Tomorrow marks the one-year anniversary of Florida’s so-called doggy dining law, a three-year experiment allowing pooches on restaurant patios.
Watching dogs in restaurants, stores and trains as we tour France has made us wonder if indeed 60 million Frenchmen can’t be wrong.
Yet the other night during dinner at a patio table next to us, a couple sat with their ‘tween son and a tiny doggy that they passed from person to person until the food came. The Yorkie was then expected to sit calmly under a chair while his family ate. Within minutes he started yelping when a large stray wandered by looking for handouts. Most of the diners good-naturedly ignored the dog, but our neighbors, clear dog lovers, juggled patting the big beast, feeding table scraps to their own puppy, keeping the two from scuffling (surely the tiny dog would win), and finishing their dinners. The management softly discouraged feeding scraps to the stray, but there was no real effort made to dissuade him from joining the families.
No one seemed bothered.
But poop happens. Having to engage in athletic contortions to avoid dog poop in the narrow streets of Nîmes, Marseilles or Toulouse makes us recognize that dogs without yards, grass-lined sidewalks, and pooper-scoopers, quickly make an otherwise lovely city unsanitary. One pioneering doggy-friendly restaurant in St. Petersburg, Florida discovered this when a canine guest had diarrhea during peak hours. The owner said, "Ultimately, we’re here to serve people, not dogs," and reverted to the no-dogs-allowed camp.
As lawmakers in Oregon, Missouri, Washington, Florida, Chicago, Austin, Dallas-Fort Worth, New York City and San Diego have discovered, there are reasons why dogs and their companions should — and should not — be allowed to “have a brewski together, a hot dog together or whatever they want” as former governor Jeb Bush worded it a year ago in enacting Florida’s legislation.
Florida appears to have considered the risks — at least on paper. And although doggy dining may be convenient for a client, for the restaurant owner it’s not as simple.
Under the law, Florida cities are able to enact an ordinance allowing restaurants to apply for permission to open their patio doors to dogs, under the following conditions:
• food service employees must not touch, pet or handle dogs while serving food or beverages;
• food service employees must wash their hands promptly after touching, petting or handling dogs;
• patrons must be advised to wash their hands before eating and the restaurant must provide waterless hand sanitizer at each table;
• dogs must not come into contact with serving dishes, utensils and tableware or other items involved in food service (this is the only applicable law in France);
• dogs will not be allowed on chairs, tables or other furnishings.
• accidents involving dog waste must be cleaned immediately and the area must be sanitized;
• cats and other pets are not covered by the law; and,
• local governments can issue a fee to the restaurants for permit.
While the benefits for a dog-loving nation may seem apparent, there are any number of risks: tripping, biting, dog fights, barking, allergies, and the transfer of dangerous microorganisms such as E. coli, salmonella and cryptosporidium, among others. If it’s difficult to get employees to wash their hands after using the bathroom, what about after touching a dog? And do public health inspectors, who already investigate both dog bites and restaurants in many cities, really need more of both without extra help?
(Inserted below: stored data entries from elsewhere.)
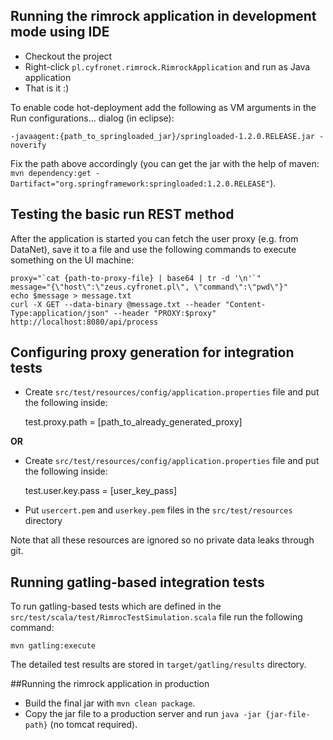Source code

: ## Running the rimrock application in development mode using IDE

* Checkout the project
* Right-click `pl.cyfronet.rimrock.RimrockApplication` and run as Java application
* That is it :)

To enable code hot-deployment add the following as VM arguments in the Run configurations... dialog (in eclipse):

`-javaagent:{path_to_springloaded_jar}/springloaded-1.2.0.RELEASE.jar -noverify`

Fix the path above accordingly (you can get the jar with the help of maven: `mvn dependency:get -Dartifact="org.springframework:springloaded:1.2.0.RELEASE"`).

## Testing the basic run REST method

After the application is started you can fetch the user proxy (e.g. from DataNet), save it to a file and use the following commands to execute something on the UI machine:

	proxy="`cat {path-to-proxy-file} | base64 | tr -d '\n'`"
	message="{\"host\":\"zeus.cyfronet.pl\", \"command\":\"pwd\"}"
	echo $message > message.txt
	curl -X GET --data-binary @message.txt --header "Content-Type:application/json" --header "PROXY:$proxy" http://localhost:8080/api/process

## Configuring proxy generation for integration tests

* Create `src/test/resources/config/application.properties` file and put the following inside:

    test.proxy.path = [path_to_already_generated_proxy]
    
**OR**    

* Create `src/test/resources/config/application.properties` file and put the following inside:

    test.user.key.pass = [user_key_pass]

* Put `usercert.pem` and `userkey.pem` files in the `src/test/resources` directory

Note that all these resources are ignored so no private data leaks through git.

## Running gatling-based integration tests

To run gatling-based tests which are defined in the `src/test/scala/test/RimrocTestSimulation.scala` file run the following command:

	mvn gatling:execute

The detailed test results are stored in `target/gatling/results` directory.

##Running the rimrock application in production

* Build the final jar with `mvn clean package`.
* Copy the jar file to a production server and run `java -jar {jar-file-path}` (no tomcat required).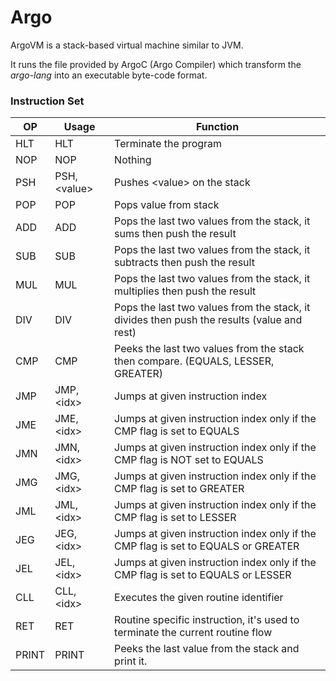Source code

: # Argo

ArgoVM is a stack-based virtual machine similar to JVM.  

It runs the file provided by ArgoC (Argo Compiler) which transform the _argo-lang_ into an executable byte-code format.

### Instruction Set

|  OP   |     Usage     |                                          Function                                          |
|-------|---------------|--------------------------------------------------------------------------------------------|
| HLT   | HLT           | Terminate the program                                                                      |
| NOP   | NOP           | Nothing                                                                                    |
| PSH   | PSH, \<value>  | Pushes \<value> on the stack                                                                |
| POP   | POP           | Pops value from stack                                                                      |
| ADD   | ADD           | Pops the last two values from the stack, it sums then push the result                      |
| SUB   | SUB           | Pops the last two values from the stack, it subtracts then push the result                 |
| MUL   | MUL           | Pops the last two values from the stack, it multiplies then push the result                |
| DIV   | DIV           | Pops the last two values from the stack, it divides then push the results (value and rest) |
| CMP   | CMP           | Peeks the last two values from the stack then compare. (EQUALS, LESSER, GREATER)           |
| JMP   | JMP, \<idx>    | Jumps at given instruction index                                                           |
| JME   | JME, \<idx>    | Jumps at given instruction index only if the CMP flag is set to EQUALS                     |
| JMN   | JMN, \<idx>    | Jumps at given instruction index only if the CMP flag is NOT set to EQUALS                 |
| JMG   | JMG, \<idx>    | Jumps at given instruction index only if the CMP flag is set to GREATER                    |
| JML   | JML, \<idx>    | Jumps at given instruction index only if the CMP flag is set to LESSER                     |
| JEG   | JEG, \<idx>    | Jumps at given instruction index only if the CMP flag is set to EQUALS or GREATER          |
| JEL   | JEL, \<idx>    | Jumps at given instruction index only if the CMP flag is set to EQUALS or LESSER           |
| CLL   | CLL, \<idx>    | Executes the given routine identifier                                                      |
| RET   | RET           | Routine specific instruction, it's used to terminate the current routine flow              |
| PRINT | PRINT         | Peeks the last value from the stack and print it.                                          |
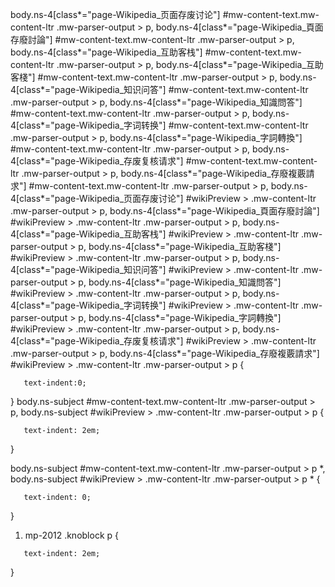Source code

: body.ns-4\[class\*="page-Wikipedia_页面存废讨论"\]
\#mw-content-text.mw-content-ltr .mw-parser-output \> p,
body.ns-4\[class\*="page-Wikipedia_頁面存廢討論"\]
\#mw-content-text.mw-content-ltr .mw-parser-output \> p,
body.ns-4\[class\*="page-Wikipedia_互助客栈"\]
\#mw-content-text.mw-content-ltr .mw-parser-output \> p,
body.ns-4\[class\*="page-Wikipedia_互助客棧"\]
\#mw-content-text.mw-content-ltr .mw-parser-output \> p,
body.ns-4\[class\*="page-Wikipedia_知识问答"\]
\#mw-content-text.mw-content-ltr .mw-parser-output \> p,
body.ns-4\[class\*="page-Wikipedia_知識問答"\]
\#mw-content-text.mw-content-ltr .mw-parser-output \> p,
body.ns-4\[class\*="page-Wikipedia_字词转换"\]
\#mw-content-text.mw-content-ltr .mw-parser-output \> p,
body.ns-4\[class\*="page-Wikipedia_字詞轉換"\]
\#mw-content-text.mw-content-ltr .mw-parser-output \> p,
body.ns-4\[class\*="page-Wikipedia_存废复核请求"\]
\#mw-content-text.mw-content-ltr .mw-parser-output \> p,
body.ns-4\[class\*="page-Wikipedia_存廢複覈請求"\]
\#mw-content-text.mw-content-ltr .mw-parser-output \> p,
body.ns-4\[class\*="page-Wikipedia_页面存废讨论"\] \#wikiPreview \>
.mw-content-ltr .mw-parser-output \> p,
body.ns-4\[class\*="page-Wikipedia_頁面存廢討論"\] \#wikiPreview \>
.mw-content-ltr .mw-parser-output \> p,
body.ns-4\[class\*="page-Wikipedia_互助客栈"\] \#wikiPreview \>
.mw-content-ltr .mw-parser-output \> p,
body.ns-4\[class\*="page-Wikipedia_互助客棧"\] \#wikiPreview \>
.mw-content-ltr .mw-parser-output \> p,
body.ns-4\[class\*="page-Wikipedia_知识问答"\] \#wikiPreview \>
.mw-content-ltr .mw-parser-output \> p,
body.ns-4\[class\*="page-Wikipedia_知識問答"\] \#wikiPreview \>
.mw-content-ltr .mw-parser-output \> p,
body.ns-4\[class\*="page-Wikipedia_字词转换"\] \#wikiPreview \>
.mw-content-ltr .mw-parser-output \> p,
body.ns-4\[class\*="page-Wikipedia_字詞轉換"\] \#wikiPreview \>
.mw-content-ltr .mw-parser-output \> p,
body.ns-4\[class\*="page-Wikipedia_存废复核请求"\] \#wikiPreview \>
.mw-content-ltr .mw-parser-output \> p,
body.ns-4\[class\*="page-Wikipedia_存廢複覈請求"\] \#wikiPreview \>
.mw-content-ltr .mw-parser-output \> p {

`   text-indent:0;`

} body.ns-subject \#mw-content-text.mw-content-ltr .mw-parser-output \>
p, body.ns-subject \#wikiPreview \> .mw-content-ltr .mw-parser-output \>
p {

`   text-indent: 2em;`

}

body.ns-subject \#mw-content-text.mw-content-ltr .mw-parser-output \> p
\*, body.ns-subject \#wikiPreview \> .mw-content-ltr .mw-parser-output
\> p \* {

`   text-indent: 0;`

}

1.  mp-2012 .knoblock p {

`   text-indent: 2em;`

}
The transfer of pathogens from dogs to humans (and vice-versa) is well-documented — but not on restaurant patios. The outbreaks of foodborne illness just aren’t there. A pre-rehab Britney Spears changing her baby’s diaper on a restaurant table likely poses a greater risk.
As pet owners, we would likely choose to frequent restaurants that allow our (exceedingly well-behaved) dogs on the terrace, as we have done in the past.
If we were restaurant owners, we would want to know we weren’t serving poop, whether it came with the bags of spinach, was ground up in the beef that wasn’t sufficiently cooked, or transmitted on our patio by a pet. Further, we’d want to know the dog — and more importantly the owner — before they came anywhere near our patio.
The evidence suggests that dogs can and should be allowed on restaurant patios — but only at the discretion of restaurant staff and only if staff and owners follow the Florida protocol.
Amy Hubbell and Douglas Powell are with the International Food Safety Network at Kansas State University.